In Figure (i) the man walks 2 m carrying a mass of 15 kg on his hands. In Figure (ii), he walks the same distance pulling the rope behind him. The rope goes over a pulley, and a mass of 15 kg hangs at its other end. In which case is the work done greater ?

#### Solution 1

** **In the second case

**Case (i)**

Mass, *m* = 15 kg

Displacement, *s* = 2 m

Work done `W = Fs cos theta`

Where theta = Angle between force and displacement.

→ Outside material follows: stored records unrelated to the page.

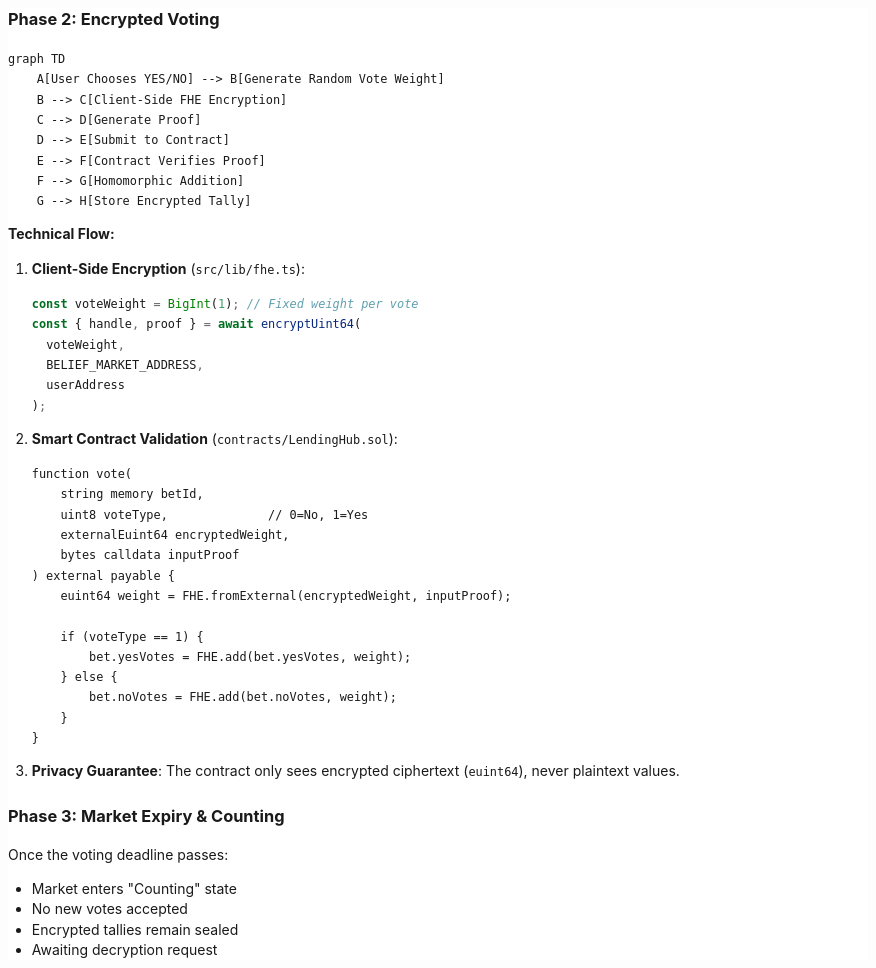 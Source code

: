 ### Phase 2: Encrypted Voting

```mermaid
graph TD
    A[User Chooses YES/NO] --> B[Generate Random Vote Weight]
    B --> C[Client-Side FHE Encryption]
    C --> D[Generate Proof]
    D --> E[Submit to Contract]
    E --> F[Contract Verifies Proof]
    F --> G[Homomorphic Addition]
    G --> H[Store Encrypted Tally]
```

**Technical Flow:**

1. **Client-Side Encryption** (`src/lib/fhe.ts`):
   ```typescript
   const voteWeight = BigInt(1); // Fixed weight per vote
   const { handle, proof } = await encryptUint64(
     voteWeight,
     BELIEF_MARKET_ADDRESS,
     userAddress
   );
   ```

2. **Smart Contract Validation** (`contracts/LendingHub.sol`):
   ```solidity
   function vote(
       string memory betId,
       uint8 voteType,              // 0=No, 1=Yes
       externalEuint64 encryptedWeight,
       bytes calldata inputProof
   ) external payable {
       euint64 weight = FHE.fromExternal(encryptedWeight, inputProof);

       if (voteType == 1) {
           bet.yesVotes = FHE.add(bet.yesVotes, weight);
       } else {
           bet.noVotes = FHE.add(bet.noVotes, weight);
       }
   }
   ```

3. **Privacy Guarantee**: The contract only sees encrypted ciphertext (`euint64`), never plaintext values.

### Phase 3: Market Expiry & Counting

Once the voting deadline passes:
- Market enters "Counting" state
- No new votes accepted
- Encrypted tallies remain sealed
- Awaiting decryption request
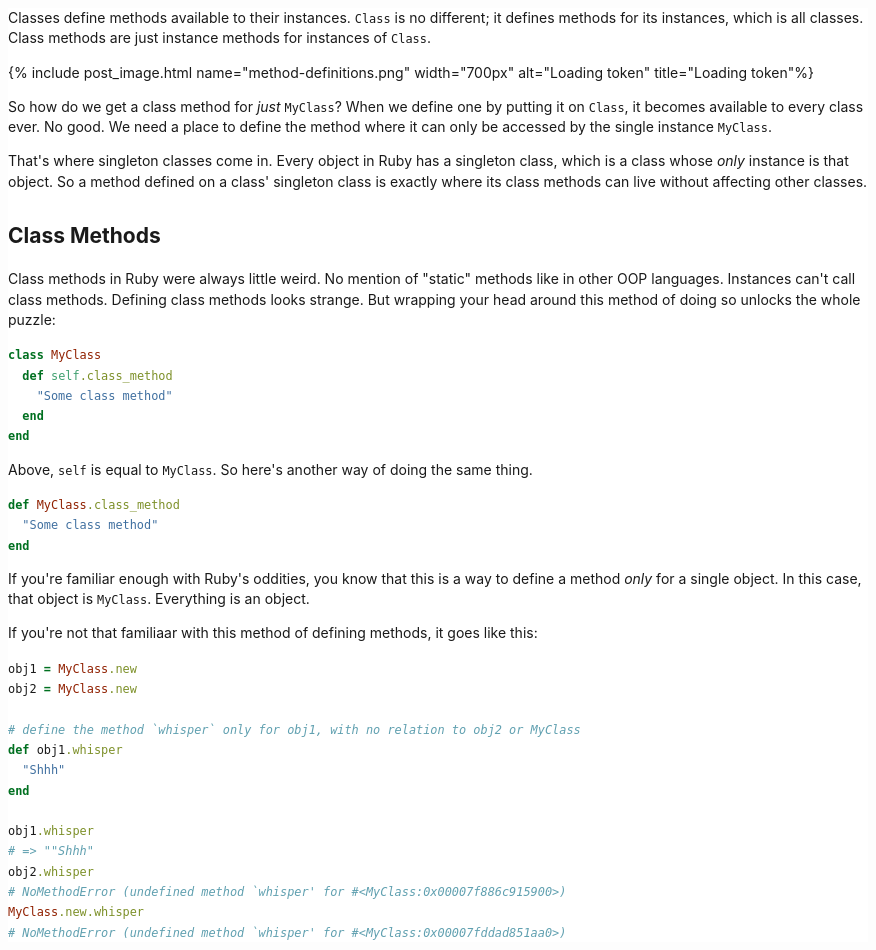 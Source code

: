 Classes define methods available to their instances. `Class` is no different; it defines methods for its instances, which is all classes. Class methods are just instance methods for instances of `Class`.

{% include post_image.html name="method-definitions.png" width="700px" alt="Loading token" title="Loading token"%}

So how do we get a class method for *just* `MyClass`? When we define one by putting it on `Class`, it becomes available to every class ever. No good. We need a place to define the method where it can only be accessed by the single instance `MyClass`.

That's where singleton classes come in. Every object in Ruby has a singleton class, which is a class whose *only* instance is that object. So a method defined on a class' singleton class is exactly where its class methods can live without affecting other classes.

## Class Methods

Class methods in Ruby were always little weird. No mention of "static" methods like in other OOP languages. Instances can't call class methods. Defining class methods looks strange. But wrapping your head around this method of doing so unlocks the whole puzzle:

```ruby
class MyClass
  def self.class_method
    "Some class method"
  end
end
```

Above, `self` is equal to `MyClass`. So here's another way of doing the same thing.

```ruby
def MyClass.class_method
  "Some class method"
end
```

If you're familiar enough with Ruby's oddities, you know that this is a way to define a method *only* for a single object. In this case, that object is `MyClass`. Everything is an object.

If you're not that familiaar with this method of defining methods, it goes like this:

```ruby
obj1 = MyClass.new
obj2 = MyClass.new

# define the method `whisper` only for obj1, with no relation to obj2 or MyClass
def obj1.whisper
  "Shhh"
end

obj1.whisper
# => ""Shhh"
obj2.whisper
# NoMethodError (undefined method `whisper' for #<MyClass:0x00007f886c915900>)
MyClass.new.whisper
# NoMethodError (undefined method `whisper' for #<MyClass:0x00007fddad851aa0>)
```
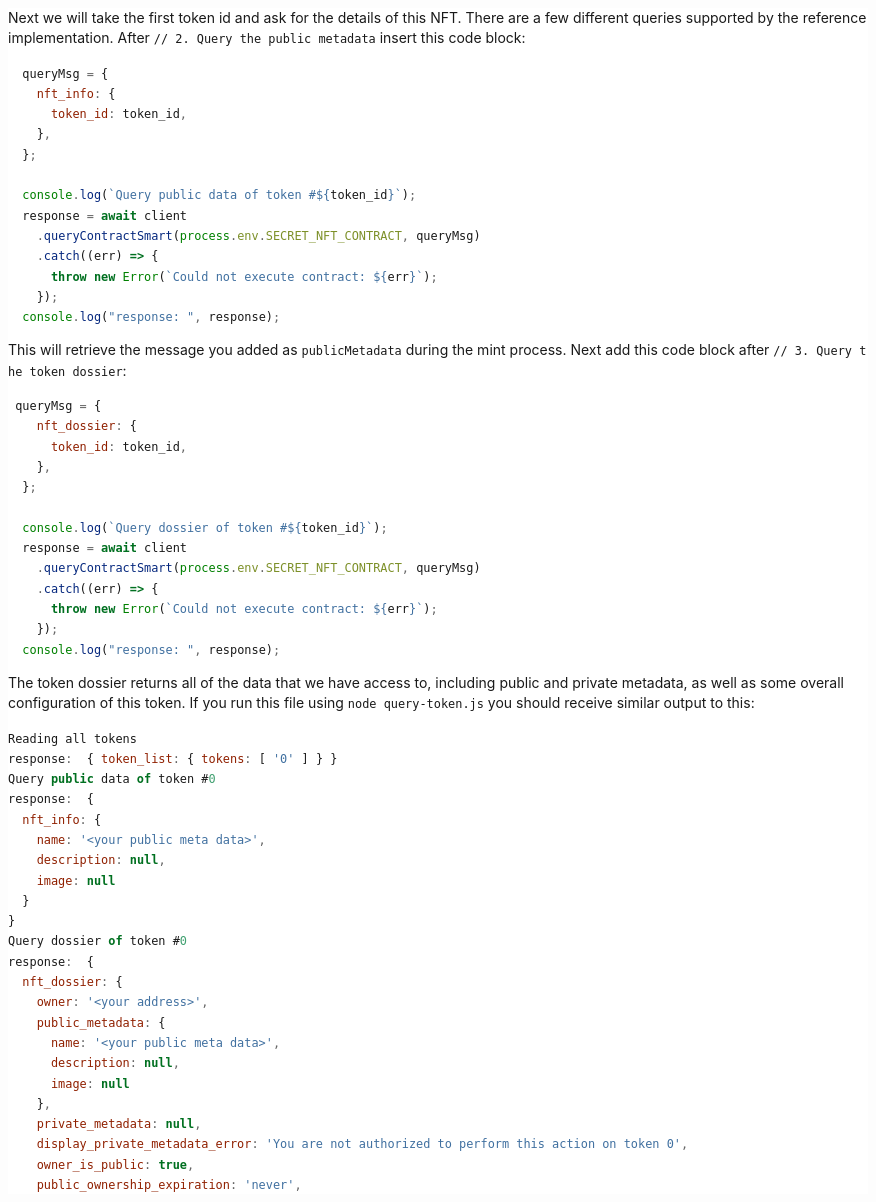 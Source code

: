 Next we will take the first token id and ask for the details of this NFT. There are a few different queries supported by the reference implementation. After `// 2. Query the public metadata` insert this code block:

```javascript
  queryMsg = {
    nft_info: {
      token_id: token_id,
    },
  };

  console.log(`Query public data of token #${token_id}`);
  response = await client
    .queryContractSmart(process.env.SECRET_NFT_CONTRACT, queryMsg)
    .catch((err) => {
      throw new Error(`Could not execute contract: ${err}`);
    });
  console.log("response: ", response);
```

This will retrieve the message you added as `publicMetadata` during the mint process. Next add this code block after `// 3. Query the token dossier`:

```javascript
 queryMsg = {
    nft_dossier: {
      token_id: token_id,
    },
  };

  console.log(`Query dossier of token #${token_id}`);
  response = await client
    .queryContractSmart(process.env.SECRET_NFT_CONTRACT, queryMsg)
    .catch((err) => {
      throw new Error(`Could not execute contract: ${err}`);
    });
  console.log("response: ", response);
```

The token dossier returns all of the data that we have access to, including public and private metadata, as well as some overall configuration of this token.
If you run this file using `node query-token.js` you should receive similar output to this:

```javascript
Reading all tokens
response:  { token_list: { tokens: [ '0' ] } }
Query public data of token #0
response:  {
  nft_info: {
    name: '<your public meta data>',
    description: null,
    image: null
  }
}
Query dossier of token #0
response:  {
  nft_dossier: {
    owner: '<your address>',
    public_metadata: {
      name: '<your public meta data>',
      description: null,
      image: null
    },
    private_metadata: null,
    display_private_metadata_error: 'You are not authorized to perform this action on token 0',
    owner_is_public: true,
    public_ownership_expiration: 'never',
```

`=mgscostheta = 15 xx 2 xx 9.8 cos 90^theta`

= 0 (∵ `cos 90^@ = 0`)

**Case (ii)**

Mass, *m* = 15 kg

Displacement, *s* = 2 m

Here, the direction of the force applied on the rope and the direction of the displacement of the rope are same.

Therefore, the angle between them, *θ* = 0°

Since cos 0° = 1

Work done, *W* = *Fs* cos*θ* = *m*g*s*

= 15 × 9.8 × 2 = 294 J

Hence, more work is done in the second case.

#### Solution 2

In Fig. (i), force is applied on the mass, by the man in vertically upward direction but distance is moved along the horizontal.

θ = 90°. W = F_{s} cos 90° = zero

In Fig. (ii), force is applied along the horizontal and the distance moved is also along the horizontal.

Therefore, θ = 0°.

W = F_{s} cos θ = mg x s cos 0°

W = 15 x 9.8 x 2 x 1 = 294 joule.

Thus, work done in (ii) case is greater.